The proposal’s requirements for Illinois-chartered credit unions look comparable to those for banks under the current federal CRA and the proposal. Akin to banks, credit unions would have CRA responsibilities in delineated assessment areas, which are communities based on where credit unions have their main offices, branches, and deposit-taking ATMs. These responsibilities take the form of lending, investment, and service tests based on asset size thresholds and then add resultant evaluation elections depending on asset size. Additionally, the proposal provides an alternative evaluation framework for wholesale and limited purpose credit unions, involving a community development test, and strategic plan evaluation option. The lending test includes home mortgage, small business, and small farm loans, though it also adds potential consumer loans, such as motor vehicle, credit card, home equity, other secured, and other unsecured loans, depending on the credit union’s loan portfolio. Credit unions would also have data collection, reporting, and disclosure requirements, though those requirements are reduced for small credit unions.
Non-depository Mortgage Lenders
Under the proposal, non-depository mortgage lenders licensed pursuant to the Residential Mortgage License Act of 1987 which made 50 or more HMDA-reportable home mortgage loans in the previous calendar year will have CRA responsibilities.

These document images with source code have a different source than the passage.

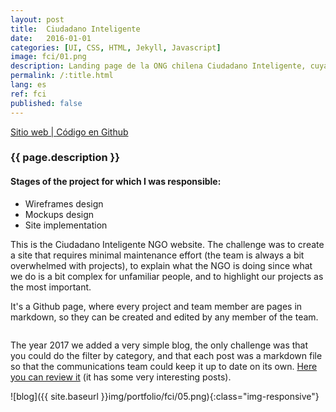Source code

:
 ```yaml
---
layout: post
title:  Ciudadano Inteligente
date:   2016-01-01
categories: [UI, CSS, HTML, Jekyll, Javascript]
image: fci/01.png
description: Landing page de la ONG chilena Ciudadano Inteligente, cuya misión es fortalecer la democracia y reducir la desigualdad en América Latina a través del uso innovador de las tecnologías de la información.
permalink: /:title.html
lang: es
ref: fci
published: false
---
```

<p>
<a href="http://ciudadanointeligente.org/" target="_blank"><i class="fa fa-external-link-square" aria-hidden="true"></i> Sitio web | </a><a href="https://github.com/ciudadanointeligente/ciudadanoi" target="_blank"><i class="fa fa-github" aria-hidden="true"></i> Código en Github</a>
</p>

<h3>{{ page.description }}</h3>

<h4>Stages of the project for which I was responsible:</h4>
<ul class="linea list-unstyled">
<li>Wireframes design</li>
<li>Mockups design</li>
<li>Site implementation</li>
</ul>

This is the Ciudadano Inteligente NGO website. The challenge was to create a site that requires minimal maintenance effort (the team is always a bit overwhelmed with projects), to explain what the NGO is doing since what we do is a bit complex for unfamiliar people, and to highlight our projects as the most important.

It's a Github page, where every project and team member are pages in markdown, so they can be created and edited by any member of the team.

<div class="main-slider">
  <div class="item"><img alt="" src="{{ site.baseurl }}img/portfolio/fci.png" class="img-responsive"></div>
  <div class="item"><img alt="" src="{{ site.baseurl }}img/portfolio/fci/02.png" class="img-responsive"></div>
  <div class="item"><img alt="" src="{{ site.baseurl }}img/portfolio/fci/03.png" class="img-responsive"></div>
  <div class="item"><img alt="" src="{{ site.baseurl }}img/portfolio/fci/04.png" class="img-responsive"></div>
</div>

The year 2017 we added a very simple blog, the only challenge was that you could do the filter by category, and that each post was a markdown file so that the communications team could keep it up to date on its own. [Here you can review it](https://blog.ciudadanointeligente.org/) (it has some very interesting posts).

![blog]({{ site.baseurl }}img/portfolio/fci/05.png){:class="img-responsive"}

There are a number of key aspects of the proposal specific to mortgage lenders that differ from the rules for credit unions and banks:
- In contrast to banks or credit unions, CRA activities would be assessed state-wide, not based on delineated assessment areas.

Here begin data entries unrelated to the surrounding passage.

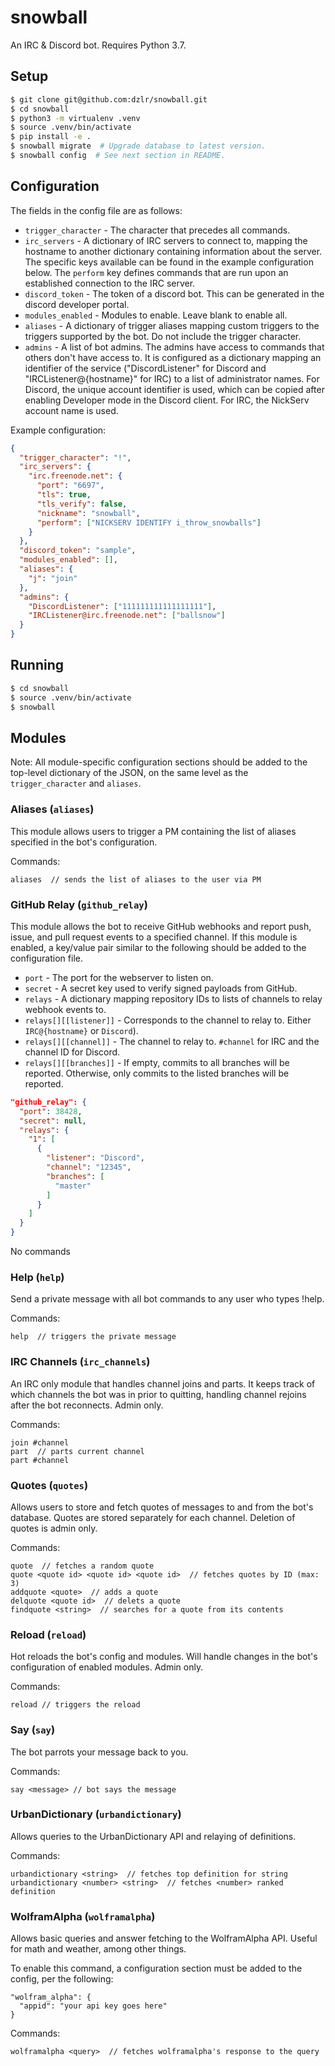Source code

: # snowball

An IRC & Discord bot. Requires Python 3.7.

## Setup

```bash
$ git clone git@github.com:dzlr/snowball.git
$ cd snowball
$ python3 -m virtualenv .venv
$ source .venv/bin/activate
$ pip install -e .
$ snowball migrate  # Upgrade database to latest version.
$ snowball config  # See next section in README.
```

## Configuration

The fields in the config file are as follows:

- `trigger_character` - The character that precedes all commands.
- `irc_servers` - A dictionary of IRC servers to connect to, mapping the
  hostname to another dictionary containing information about the server. The
  specific keys available can be found in the example configuration below. The
  `perform` key defines commands that are run upon an established connection
  to the IRC server.
- `discord_token` - The token of a discord bot. This can be generated in the
  discord developer portal.
- `modules_enabled` - Modules to enable. Leave blank to enable all.
- `aliases` - A dictionary of trigger aliases mapping custom triggers to the
  triggers supported by the bot. Do not include the trigger character.
- `admins` - A list of bot admins. The admins have access to commands that
  others don't have access to. It is configured as a dictionary mapping an
  identifier of the service ("DiscordListener" for Discord and
  "IRCListener@{hostname}" for IRC) to a list of administrator names. For
  Discord, the unique account identifier is used, which can be copied
  after enabling Developer mode in the Discord client. For IRC, the NickServ
  account name is used.

Example configuration:

```json
{
  "trigger_character": "!",
  "irc_servers": {
    "irc.freenode.net": {
      "port": "6697",
      "tls": true,
      "tls_verify": false,
      "nickname": "snowball",
      "perform": ["NICKSERV IDENTIFY i_throw_snowballs"]
    }
  },
  "discord_token": "sample",
  "modules_enabled": [],
  "aliases": {
    "j": "join"
  },
  "admins": {
    "DiscordListener": ["111111111111111111"],
    "IRCListener@irc.freenode.net": ["ballsnow"]
  }
}
```

## Running

```bash
$ cd snowball
$ source .venv/bin/activate
$ snowball
```

## Modules

Note: All module-specific configuration sections should be added to the
top-level dictionary of the JSON, on the same level as the `trigger_character`
and `aliases`.

### Aliases (`aliases`)

This module allows users to trigger a PM containing the list of aliases
specified in the bot's configuration.

Commands:

```
aliases  // sends the list of aliases to the user via PM
```

### GitHub Relay (`github_relay`)

This module allows the bot to receive GitHub webhooks and report push, issue,
and pull request events to a specified channel. If this module is enabled, a
key/value pair similar to the following should be added to the configuration
file.

- `port` - The port for the webserver to listen on.
- `secret` - A secret key used to verify signed payloads from GitHub.
- `relays` - A dictionary mapping repository IDs to lists of channels to relay
  webhook events to.
- `relays[][[listener]]` - Corresponds to the channel to relay to. Either
  `IRC@{hostname}` or `Discord`).
- `relays[][[channel]]` - The channel to relay to. `#channel` for IRC and the
  channel ID for Discord.
- `relays[][[branches]]` - If empty, commits to all branches will be reported.
  Otherwise, only commits to the listed branches will be reported.

```json
"github_relay": {
  "port": 38428,
  "secret": null,
  "relays": {
    "1": [
      {
        "listener": "Discord",
        "channel": "12345",
        "branches": [
          "master"
        ]
      }
    ]
  }
}
```

No commands

### Help (`help`)

Send a private message with all bot commands to any user who types !help.

Commands:

```
help  // triggers the private message
```

### IRC Channels (`irc_channels`)

An IRC only module that handles channel joins and parts. It keeps track of
which channels the bot was in prior to quitting, handling channel rejoins after
the bot reconnects. Admin only.

Commands:

```
join #channel
part  // parts current channel
part #channel
```

### Quotes (`quotes`)

Allows users to store and fetch quotes of messages to and from the bot's
database. Quotes are stored separately for each channel. Deletion of quotes is
admin only.

Commands:

```
quote  // fetches a random quote
quote <quote id> <quote id> <quote id>  // fetches quotes by ID (max: 3)
addquote <quote>  // adds a quote
delquote <quote id>  // delets a quote
findquote <string>  // searches for a quote from its contents
```

### Reload (`reload`)

Hot reloads the bot's config and modules. Will handle changes in the bot's
configuration of enabled modules. Admin only.

Commands:

```
reload // triggers the reload
```

### Say (`say`)

The bot parrots your message back to you.

Commands:

```
say <message> // bot says the message
```

### UrbanDictionary (`urbandictionary`)

Allows queries to the UrbanDictionary API and relaying of definitions.

Commands:

```
urbandictionary <string>  // fetches top definition for string
urbandictionary <number> <string>  // fetches <number> ranked definition
```

### WolframAlpha (`wolframalpha`)

Allows basic queries and answer fetching to the WolframAlpha API. Useful for
math and weather, among other things.

To enable this command, a configuration section must be added to the config,
per the following:

```
"wolfram_alpha": {
  "appid": "your api key goes here"
}
```

Commands:

```
wolframalpha <query>  // fetches wolframalpha's response to the query
```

- The proposal outlines that mortgage lenders would be subject to lending and service tests, but not an investment test. Instead, the proposal states that a mortgage lender that warrants a satisfactory rating can be considered for an outstanding rating based on its level of qualified investments and community development loans, which is essentially the traditional CRA investment test.
- Importantly, and in contrast to the lending test evaluations of banks or credit unions, mortgage lender performance criteria for the lending test explicitly includes not only the portfolio of loans’ geographic distribution, borrower characteristics, and innovative or flexible lending practices, but also (i) loss mitigation efforts, (ii) fair lending performance, and (iii) contribution to the loss of affordable housing units. These are new areas not contained in the federal CRA, either.
- Finally, mortgage lenders will also have data collection and reporting requirements, which would include “additional data fields beyond what is required under HMDA.” These data fields are not specified in the proposal.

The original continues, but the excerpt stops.